Three reasons why you shouldn’t bother with nonprofit benchmark reports

If you wanted to see how your nonprofit’s fundraising stacks up to “industry standards,” you’d likely turn to a benchmark report like the M+R 2015 Benchmark report.

That’s fine if you know what you’re looking at. But nonprofit benchmark reports have several flaws, and if you’re not careful you can draw the wrong conclusions.

1. Benchmark reports are biased

For one thing, the results are biased. I don’t mean that the researchers behind the M+R study and others like it deliberately skew their results. Instead I mean biased in a statistical sense: these reports aren’t based on a random sample of nonprofits. 

Studies like M+R’s draw their data from organizations that volunteered to share their information with the authors. The authors of some studies even examine organizations they have preexisting relationships with, i.e. their clients.

That means most benchmark studies aren’t representative of all nonprofits—which is problematic since the conceit of such studies, their disclaimers aside, is that they are representative.

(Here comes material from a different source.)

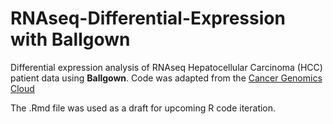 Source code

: # RNAseq-Differential-Expression with Ballgown
Differential expression analysis of RNAseq Hepatocellular Carcinoma (HCC) patient data using **Ballgown**. Code was adapted from the [Cancer Genomics Cloud](https://cgc.sbgenomics.com/u/aged_miosison/aged-hcv/apps/#aged_miosison/aged-hcv/ballgown-2-8-4)

The .Rmd file was used as a draft for upcoming R code iteration.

About all you can say is that the results of the study are true of the organizations studied. That’s interesting but not very helpful to evaluating your own marketing.

2. You can’t draw useful conclusions from benchmark data

Let’s say you work at an animal welfare group. You’re looking to run some Google ads and want to see if there’ll be competition from your peer groups.

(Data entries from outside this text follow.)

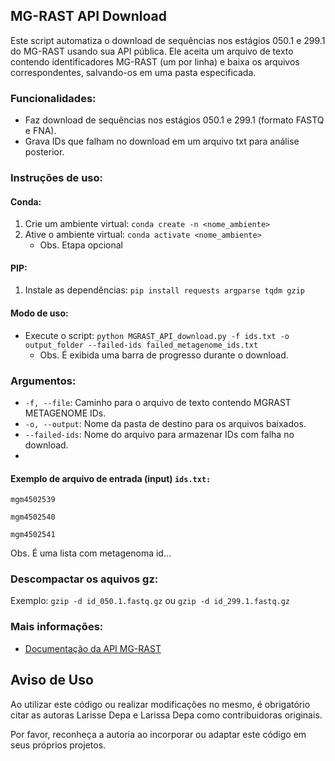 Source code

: ## MG-RAST API Download

Este script automatiza o download de sequências nos estágios 050.1 e 299.1 do MG-RAST usando sua API pública. Ele aceita um arquivo de texto contendo identificadores MG-RAST (um por linha) e baixa os arquivos correspondentes, salvando-os em uma pasta especificada.

### Funcionalidades:
- Faz download de sequências nos estágios 050.1 e 299.1 (formato FASTQ e FNA).
- Grava IDs que falham no download em um arquivo txt para análise posterior.

### Instruções de uso:

#### Conda:
1. Crie um ambiente virtual: `conda create -n <nome_ambiente>`
2. Ative o ambiente virtual: `conda activate <nome_ambiente>`
   - Obs. Etapa opcional

#### PIP:
1. Instale as dependências: `pip install requests argparse tqdm gzip`

#### Modo de uso:
- Execute o script: `python MGRAST_API_download.py -f ids.txt -o output_folder --failed-ids failed_metagenome_ids.txt`
   - Obs. É exibida uma barra de progresso durante o download.

### Argumentos:

- `-f, --file`: Caminho para o arquivo de texto contendo MGRAST METAGENOME IDs. 
- `-o, --output`: Nome da pasta de destino para os arquivos baixados.
- `--failed-ids`: Nome do arquivo para armazenar IDs com falha no download.
- 
#### Exemplo de arquivo de entrada (input)  `ids.txt:`
`mgm4502539`

`mgm4502540`

`mgm4502541`

Obs. É uma lista com metagenoma id...
### Descompactar os aquivos gz:
Exemplo: `gzip -d id_050.1.fastq.gz` ou  `gzip -d id_299.1.fastq.gz`

### Mais informações:

- [Documentação da API MG-RAST](https://api.mg-rast.org/api.html#download)

## Aviso de Uso

Ao utilizar este código ou realizar modificações no mesmo, é obrigatório citar as autoras Larisse Depa e Larissa Depa como contribuidoras originais.

Por favor, reconheça a autoria ao incorporar ou adaptar este código em seus próprios projetos.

Turn to page 38 of the M+R 2015 Benchmark report. You’ll find that 63 percent of animal welfare groups run paid search ads. So you’re behind the curve.

But wait! Is that what the report really says? Let’s take a look at the data.

The M+R report looks at 85 nonprofits, grouped into seven sectors. Of these, only eight are classified as “wildlife and animal welfare.”

What does it mean that there are 85 total nonprofits and just eight animal welfare groups? It means we can’t draw useful conclusions about animal welfare groups (or any other group) from this data. 

Not with any reliability, anyway. For animal welfare groups, the margin of error is ±34 percent at a 95 percent confidence interval.1 For everyone studied, it’s ±10 percent. And this assumes we are dealing with a random sample, which we aren’t. 

So according to M+R’s report, anywhere from 29 to 97 percent of animal groups use paid search ads. Between 48 and 68 percent of all nonprofits do so.

Yeah. That narrows it down.

In fact, you’d need a sample of 370 (randomly sampled) nonprofits just to get to a margin of error of ±5%. That would bring the range down—to between 58 and 68 percent of animal groups.

3. Sector-by-sector breakdowns are meaningless

Nonprofit benchmark studies typically categorize their results into sectors: education nonprofits, internationally-focused nonprofits, environmental nonprofits, and so forth.

This breakdown is useful only insofar as groups that focus on the same set of issues are in any way comparable when it comes to their business and marketing practices. Which is a ridiculous assumption to make.

Can you really compare the ASPCA, which had $166 million in revenue in 2013, to your local animal shelter? By the usual benchmarking taxonomy, you should, because both are animal-welfare groups. 

Or let’s think about the retail world for a minute. If you ran the Apple Store, would you benchmark your sales results against other technology stores, like Best Buy? This is a really odd comparison to make, as this table shows:

Retailer Sales/​square foot
Apple Store $4,551
Tiffany's $3,043
Coach $1,532
Best Buy $808

Sources: Forbes/​eMarketer; Seeking Alpha

The Apple Store isn’t even in the same league as Best Buy, given sales per square foot, a common measure of retail performance. Yet a simplistic definition of sectors, like that used by nonprofit benchmark studies, would lead you believe they’re peers.

So make sure that when you’re comparing yourself to your peers that they really are your peers. Benchmark reports may not give you the data you need to do that.

Why are you measuring yourself against other nonprofits at all?

Charities are notoriously basket cases, with poor management and bad practices. Because they don’t face the same market pressures as for-profit industries, these bad practices can continue for years before anyone fixes them.

So don’t measure your success as a fundraiser against biased data in benchmark studies. Instead, measure your success against your goals: are you meeting revenue targets, retaining enough donors, and acquiring enough donors?

I welcome your feedback. Tell me what you think in the comments.


1. In simple terms, margin of error measures how precise your data is. A bigger sample size will typically reduce your margin of error, meaning your data is more precise.

Let’s say a poll reports that a politician is favored by 50 percent of voters, with a margin of error of ±3 percent. That means his actual popularity (if you were somehow able to talk to every single voter instead of a random sample) is somewhere between 47 and 53 percent. The data captured can’t pinpoint it exactly.

A margin of error of ±34 percent means that your sample data is basically meaningless at predicting the actual data.